Henley loved the simplicity that the fishing cabin gave her, especially after having lived a life where she was basically on call twenty-four seven. The paparazzi that had surrounded her back then hadn’t even allowed her to go to the grocery store without having her picture plastered all over the gossip magazines and websites while sporting no make-up and crudely asking the public if she’d gained weight in the jeans she’d been wearing. Never mind dressing in a dress or a skirt. They would line up to take pictures as she’d exited her vehicle in hopes of catching a shot of her panties. Unfortunately that had happened one too many times. The anxiety had eaten away at her until she’d literally lost those pounds they’d been referring to and she’d ended up in the hospital with esophageal ulcers. It had been a constant battle with her self-esteem and in the end…it just hadn’t been worth the effects on her personal well-being.
And that was the problem with Mav. He didn’t see her as anything other than a woman on the front page of the magazines. Henley remembered meeting him as if it had been yesterday instead of three years ago when she’d returned home with only one suitcase to her name, leaving everything else behind in California. The group of men he’d been with had been so nice, Mav included, and she’d thought of no one other than him that entire first year…until he’d returned for his annual visit.

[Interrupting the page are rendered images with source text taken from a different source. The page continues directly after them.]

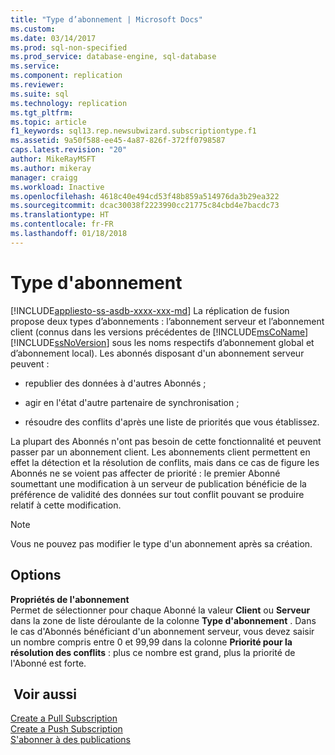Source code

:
 ```yaml
---
title: "Type d’abonnement | Microsoft Docs"
ms.custom: 
ms.date: 03/14/2017
ms.prod: sql-non-specified
ms.prod_service: database-engine, sql-database
ms.service: 
ms.component: replication
ms.reviewer: 
ms.suite: sql
ms.technology: replication
ms.tgt_pltfrm: 
ms.topic: article
f1_keywords: sql13.rep.newsubwizard.subscriptiontype.f1
ms.assetid: 9a50f588-ee45-4a87-826f-372ff0798587
caps.latest.revision: "20"
author: MikeRayMSFT
ms.author: mikeray
manager: craigg
ms.workload: Inactive
ms.openlocfilehash: 4618c40e494cd53f48b859a514976da3b29ea322
ms.sourcegitcommit: dcac30038f2223990cc21775c84cbd4e7bacdc73
ms.translationtype: HT
ms.contentlocale: fr-FR
ms.lasthandoff: 01/18/2018
---
```

# <a name="subscription-type"></a>Type d'abonnement
[!INCLUDE[appliesto-ss-asdb-xxxx-xxx-md](../../includes/appliesto-ss-asdb-xxxx-xxx-md.md)] La réplication de fusion propose deux types d’abonnements : l’abonnement serveur et l’abonnement client (connus dans les versions précédentes de [!INCLUDE[msCoName](../../includes/msconame-md.md)] [!INCLUDE[ssNoVersion](../../includes/ssnoversion-md.md)] sous les noms respectifs d’abonnement global et d’abonnement local). Les abonnés disposant d'un abonnement serveur peuvent :  
  
-   republier des données à d'autres Abonnés ;  
  
-   agir en l'état d'autre partenaire de synchronisation ;  
  
-   résoudre des conflits d'après une liste de priorités que vous établissez.  
  
 La plupart des Abonnés n'ont pas besoin de cette fonctionnalité et peuvent passer par un abonnement client. Les abonnements client permettent en effet la détection et la résolution de conflits, mais dans ce cas de figure les Abonnés ne se voient pas affecter de priorité : le premier Abonné soumettant une modification à un serveur de publication bénéficie de la préférence de validité des données sur tout conflit pouvant se produire relatif à cette modification.  
  
> [!NOTE]  
>  Vous ne pouvez pas modifier le type d'un abonnement après sa création.  
  
## <a name="options"></a>Options  
 **Propriétés de l'abonnement**  
 Permet de sélectionner pour chaque Abonné la valeur **Client** ou **Serveur** dans la zone de liste déroulante de la colonne **Type d'abonnement** . Dans le cas d'Abonnés bénéficiant d'un abonnement serveur, vous devez saisir un nombre compris entre 0 et 99,99 dans la colonne **Priorité pour la résolution des conflits** : plus ce nombre est grand, plus la priorité de l'Abonné est forte.  
  
## <a name="see-also"></a> Voir aussi  
 [Create a Pull Subscription](../../relational-databases/replication/create-a-pull-subscription.md)   
 [Create a Push Subscription](../../relational-databases/replication/create-a-push-subscription.md)   
 [S'abonner à des publications](../../relational-databases/replication/subscribe-to-publications.md)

Finding a couple of magazines with her picture plastered on the front pages in the back of his truck had caused her more pain than what she’d felt in her stomach when she’d been in the hospital. Those magazines had been issued a couple of years prior, so he must have gone to some lengths to get a hold of them. One of the issues had even been recalled due to slander, although luckily at the time it hadn’t been about her. She’d thought Maverick was different, but even he saw her as nothing more than an object. She’d asked for that life and she’d gotten it, so she had no one to blame but herself. It had been easier—still was—to keep her distance from him. The pull she felt from him made her want things that she knew she could never have without giving up a part of her pride. That wasn’t going to happen.